━━━━━ PROVIDED RECORDS
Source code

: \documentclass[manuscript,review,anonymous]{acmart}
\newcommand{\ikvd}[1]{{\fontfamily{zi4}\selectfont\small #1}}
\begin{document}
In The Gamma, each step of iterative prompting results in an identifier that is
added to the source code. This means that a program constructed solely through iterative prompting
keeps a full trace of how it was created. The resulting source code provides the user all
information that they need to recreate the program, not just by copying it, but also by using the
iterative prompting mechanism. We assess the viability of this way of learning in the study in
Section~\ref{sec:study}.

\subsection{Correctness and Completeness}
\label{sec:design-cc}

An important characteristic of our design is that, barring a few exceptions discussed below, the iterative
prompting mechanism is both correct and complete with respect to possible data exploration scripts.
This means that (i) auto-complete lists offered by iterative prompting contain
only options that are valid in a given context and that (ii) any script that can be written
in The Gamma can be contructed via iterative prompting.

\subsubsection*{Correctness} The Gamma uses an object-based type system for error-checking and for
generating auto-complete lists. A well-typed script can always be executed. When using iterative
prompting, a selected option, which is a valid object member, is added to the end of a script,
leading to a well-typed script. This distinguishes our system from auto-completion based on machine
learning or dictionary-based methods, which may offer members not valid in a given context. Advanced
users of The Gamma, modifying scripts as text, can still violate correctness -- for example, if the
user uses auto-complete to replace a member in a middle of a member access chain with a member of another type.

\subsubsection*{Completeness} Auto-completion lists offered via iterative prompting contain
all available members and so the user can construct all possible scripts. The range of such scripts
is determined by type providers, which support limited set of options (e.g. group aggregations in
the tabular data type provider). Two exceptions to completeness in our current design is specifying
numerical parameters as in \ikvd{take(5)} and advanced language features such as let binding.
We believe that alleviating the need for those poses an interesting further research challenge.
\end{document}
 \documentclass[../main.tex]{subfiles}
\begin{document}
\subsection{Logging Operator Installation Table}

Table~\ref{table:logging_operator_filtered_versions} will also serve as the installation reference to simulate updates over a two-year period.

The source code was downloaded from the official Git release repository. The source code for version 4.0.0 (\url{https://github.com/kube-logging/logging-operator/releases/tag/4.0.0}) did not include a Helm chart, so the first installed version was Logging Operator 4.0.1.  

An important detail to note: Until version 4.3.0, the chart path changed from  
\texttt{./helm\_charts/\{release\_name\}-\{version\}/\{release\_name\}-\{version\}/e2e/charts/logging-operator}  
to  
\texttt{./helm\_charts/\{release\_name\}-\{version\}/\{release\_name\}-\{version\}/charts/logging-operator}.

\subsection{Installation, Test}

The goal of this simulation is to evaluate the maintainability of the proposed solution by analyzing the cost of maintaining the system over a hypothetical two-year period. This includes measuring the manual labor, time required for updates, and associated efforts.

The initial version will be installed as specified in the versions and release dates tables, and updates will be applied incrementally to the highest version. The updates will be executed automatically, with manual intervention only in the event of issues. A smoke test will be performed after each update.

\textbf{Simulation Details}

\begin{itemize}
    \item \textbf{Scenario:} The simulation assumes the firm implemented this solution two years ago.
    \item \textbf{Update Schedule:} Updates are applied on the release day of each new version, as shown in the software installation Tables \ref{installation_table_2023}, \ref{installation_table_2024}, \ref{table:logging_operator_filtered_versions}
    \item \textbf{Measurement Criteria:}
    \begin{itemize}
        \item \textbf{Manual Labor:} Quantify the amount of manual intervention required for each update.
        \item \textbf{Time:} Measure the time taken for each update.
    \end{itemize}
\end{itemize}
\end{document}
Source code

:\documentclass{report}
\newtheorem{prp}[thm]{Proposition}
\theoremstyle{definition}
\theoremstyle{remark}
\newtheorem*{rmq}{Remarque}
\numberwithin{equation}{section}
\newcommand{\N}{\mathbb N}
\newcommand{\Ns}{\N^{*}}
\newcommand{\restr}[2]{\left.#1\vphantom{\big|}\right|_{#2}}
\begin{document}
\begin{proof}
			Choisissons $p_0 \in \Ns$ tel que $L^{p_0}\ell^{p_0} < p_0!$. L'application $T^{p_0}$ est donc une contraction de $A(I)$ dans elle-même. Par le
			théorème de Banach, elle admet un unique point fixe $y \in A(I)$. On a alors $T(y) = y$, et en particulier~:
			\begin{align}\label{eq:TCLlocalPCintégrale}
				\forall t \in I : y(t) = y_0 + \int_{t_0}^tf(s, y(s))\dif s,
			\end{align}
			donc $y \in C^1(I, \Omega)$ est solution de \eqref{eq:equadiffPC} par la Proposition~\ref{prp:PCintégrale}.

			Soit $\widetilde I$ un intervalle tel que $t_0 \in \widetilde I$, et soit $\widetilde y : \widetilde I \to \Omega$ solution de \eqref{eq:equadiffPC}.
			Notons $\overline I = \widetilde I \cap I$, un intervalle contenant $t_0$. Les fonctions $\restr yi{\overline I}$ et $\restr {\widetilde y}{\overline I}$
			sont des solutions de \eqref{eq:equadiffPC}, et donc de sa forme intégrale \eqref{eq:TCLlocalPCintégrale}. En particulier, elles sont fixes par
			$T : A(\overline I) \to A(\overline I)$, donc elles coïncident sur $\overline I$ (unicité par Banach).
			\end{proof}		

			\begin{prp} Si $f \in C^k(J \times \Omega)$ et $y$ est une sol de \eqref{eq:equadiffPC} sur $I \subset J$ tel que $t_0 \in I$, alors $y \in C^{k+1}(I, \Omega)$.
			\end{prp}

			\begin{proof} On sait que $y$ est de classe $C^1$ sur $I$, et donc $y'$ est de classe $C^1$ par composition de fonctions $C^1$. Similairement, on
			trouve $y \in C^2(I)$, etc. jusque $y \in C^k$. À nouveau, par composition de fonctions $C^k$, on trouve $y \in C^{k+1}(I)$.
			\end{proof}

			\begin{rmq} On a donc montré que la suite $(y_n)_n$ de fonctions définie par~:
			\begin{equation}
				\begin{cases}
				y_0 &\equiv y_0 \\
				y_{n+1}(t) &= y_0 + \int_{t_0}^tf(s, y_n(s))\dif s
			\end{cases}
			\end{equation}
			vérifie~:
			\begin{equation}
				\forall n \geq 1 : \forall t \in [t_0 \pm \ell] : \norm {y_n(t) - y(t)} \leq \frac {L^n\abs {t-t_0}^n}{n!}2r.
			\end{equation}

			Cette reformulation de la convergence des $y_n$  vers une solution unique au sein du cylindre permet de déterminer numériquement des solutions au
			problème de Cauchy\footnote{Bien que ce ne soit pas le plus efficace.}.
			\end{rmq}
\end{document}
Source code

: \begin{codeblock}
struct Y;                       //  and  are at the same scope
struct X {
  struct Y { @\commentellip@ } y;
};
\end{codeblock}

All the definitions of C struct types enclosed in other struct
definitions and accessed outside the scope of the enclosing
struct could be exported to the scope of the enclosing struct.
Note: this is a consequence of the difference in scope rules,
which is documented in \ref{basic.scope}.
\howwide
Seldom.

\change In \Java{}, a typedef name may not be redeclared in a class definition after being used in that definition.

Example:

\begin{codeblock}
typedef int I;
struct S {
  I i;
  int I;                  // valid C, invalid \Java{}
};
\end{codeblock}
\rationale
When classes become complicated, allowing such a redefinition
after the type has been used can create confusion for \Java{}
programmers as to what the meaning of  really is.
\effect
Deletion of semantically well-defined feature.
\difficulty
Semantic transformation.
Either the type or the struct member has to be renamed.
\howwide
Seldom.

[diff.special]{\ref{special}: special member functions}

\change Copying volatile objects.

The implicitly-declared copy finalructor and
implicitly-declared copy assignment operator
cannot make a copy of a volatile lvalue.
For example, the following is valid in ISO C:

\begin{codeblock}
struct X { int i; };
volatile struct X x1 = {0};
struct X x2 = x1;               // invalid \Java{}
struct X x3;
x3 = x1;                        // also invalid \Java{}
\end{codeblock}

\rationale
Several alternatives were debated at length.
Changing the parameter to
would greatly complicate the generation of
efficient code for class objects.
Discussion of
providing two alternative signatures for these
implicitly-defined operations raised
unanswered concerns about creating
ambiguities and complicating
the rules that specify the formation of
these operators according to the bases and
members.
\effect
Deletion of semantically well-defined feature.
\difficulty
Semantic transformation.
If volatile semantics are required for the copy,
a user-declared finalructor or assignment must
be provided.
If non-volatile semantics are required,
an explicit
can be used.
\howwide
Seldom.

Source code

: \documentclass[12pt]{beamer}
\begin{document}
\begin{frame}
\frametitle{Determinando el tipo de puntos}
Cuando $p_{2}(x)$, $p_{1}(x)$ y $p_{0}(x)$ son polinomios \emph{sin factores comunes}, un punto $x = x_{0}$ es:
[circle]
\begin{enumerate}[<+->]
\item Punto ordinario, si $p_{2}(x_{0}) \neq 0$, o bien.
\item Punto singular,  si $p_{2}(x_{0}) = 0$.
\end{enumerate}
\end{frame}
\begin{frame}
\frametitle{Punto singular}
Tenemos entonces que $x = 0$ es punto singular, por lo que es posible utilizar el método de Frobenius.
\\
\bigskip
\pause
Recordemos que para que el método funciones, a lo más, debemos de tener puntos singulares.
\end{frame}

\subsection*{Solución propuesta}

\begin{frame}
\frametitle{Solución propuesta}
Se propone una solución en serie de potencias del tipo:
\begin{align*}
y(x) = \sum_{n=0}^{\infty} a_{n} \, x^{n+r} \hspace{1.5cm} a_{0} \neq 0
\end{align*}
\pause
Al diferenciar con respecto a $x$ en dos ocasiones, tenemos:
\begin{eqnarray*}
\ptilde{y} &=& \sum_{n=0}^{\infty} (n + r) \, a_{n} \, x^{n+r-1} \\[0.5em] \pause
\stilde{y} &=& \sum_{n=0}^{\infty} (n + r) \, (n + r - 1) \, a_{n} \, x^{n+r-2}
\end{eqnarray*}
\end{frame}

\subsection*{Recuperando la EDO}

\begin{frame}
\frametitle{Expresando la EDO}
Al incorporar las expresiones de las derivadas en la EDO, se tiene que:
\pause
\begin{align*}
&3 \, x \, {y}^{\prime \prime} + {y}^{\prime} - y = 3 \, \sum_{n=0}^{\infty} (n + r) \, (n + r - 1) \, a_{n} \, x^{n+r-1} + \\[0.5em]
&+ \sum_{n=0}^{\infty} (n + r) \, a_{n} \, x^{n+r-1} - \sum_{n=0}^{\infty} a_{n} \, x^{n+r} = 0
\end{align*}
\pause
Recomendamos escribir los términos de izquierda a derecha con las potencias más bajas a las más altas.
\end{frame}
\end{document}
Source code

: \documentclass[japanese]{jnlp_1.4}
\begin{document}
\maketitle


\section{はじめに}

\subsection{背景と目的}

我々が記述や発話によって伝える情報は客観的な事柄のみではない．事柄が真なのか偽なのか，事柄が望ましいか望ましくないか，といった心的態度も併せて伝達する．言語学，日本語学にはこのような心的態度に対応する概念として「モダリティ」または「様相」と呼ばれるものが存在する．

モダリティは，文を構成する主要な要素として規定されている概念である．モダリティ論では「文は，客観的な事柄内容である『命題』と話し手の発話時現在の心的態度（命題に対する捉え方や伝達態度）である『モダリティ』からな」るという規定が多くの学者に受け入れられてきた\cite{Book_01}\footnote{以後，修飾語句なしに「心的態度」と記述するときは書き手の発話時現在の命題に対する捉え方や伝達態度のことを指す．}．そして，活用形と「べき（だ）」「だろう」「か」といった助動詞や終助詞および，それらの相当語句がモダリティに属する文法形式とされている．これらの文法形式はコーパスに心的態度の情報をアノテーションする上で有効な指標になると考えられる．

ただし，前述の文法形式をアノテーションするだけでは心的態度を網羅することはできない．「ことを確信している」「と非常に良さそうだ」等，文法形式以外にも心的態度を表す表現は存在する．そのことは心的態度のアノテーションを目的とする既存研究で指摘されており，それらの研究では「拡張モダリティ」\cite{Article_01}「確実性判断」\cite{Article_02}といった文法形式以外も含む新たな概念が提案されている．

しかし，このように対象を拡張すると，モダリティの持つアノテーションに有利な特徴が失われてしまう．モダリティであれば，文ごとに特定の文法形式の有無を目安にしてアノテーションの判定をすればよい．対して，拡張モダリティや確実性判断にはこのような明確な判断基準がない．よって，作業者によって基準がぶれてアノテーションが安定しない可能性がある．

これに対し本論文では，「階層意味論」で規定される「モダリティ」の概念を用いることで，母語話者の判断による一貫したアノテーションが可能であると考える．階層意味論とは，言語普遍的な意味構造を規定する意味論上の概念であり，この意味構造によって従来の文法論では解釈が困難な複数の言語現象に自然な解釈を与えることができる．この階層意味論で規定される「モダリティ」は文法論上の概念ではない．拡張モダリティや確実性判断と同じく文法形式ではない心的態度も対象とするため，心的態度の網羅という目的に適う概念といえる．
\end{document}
━━━━━━━━━━
> [PROMPT]: Copy the lines above exactly. Start with the line containing "typedef int I;", end with the line containing "Discussion of", and include both.

> [ANSWER SECTION]:
typedef int I;
struct S {
  I i;
  int I;                  // valid C, invalid \Java{}
};
\end{codeblock}
\rationale
When classes become complicated, allowing such a redefinition
after the type has been used can create confusion for \Java{}
programmers as to what the meaning of  really is.
\effect
Deletion of semantically well-defined feature.
\difficulty
Semantic transformation.
Either the type or the struct member has to be renamed.
\howwide
Seldom.

[diff.special]{\ref{special}: special member functions}

\change Copying volatile objects.

The implicitly-declared copy finalructor and
implicitly-declared copy assignment operator
cannot make a copy of a volatile lvalue.
For example, the following is valid in ISO C:

\begin{codeblock}
struct X { int i; };
volatile struct X x1 = {0};
struct X x2 = x1;               // invalid \Java{}
struct X x3;
x3 = x1;                        // also invalid \Java{}
\end{codeblock}

\rationale
Several alternatives were debated at length.
Changing the parameter to
would greatly complicate the generation of
efficient code for class objects.
Discussion of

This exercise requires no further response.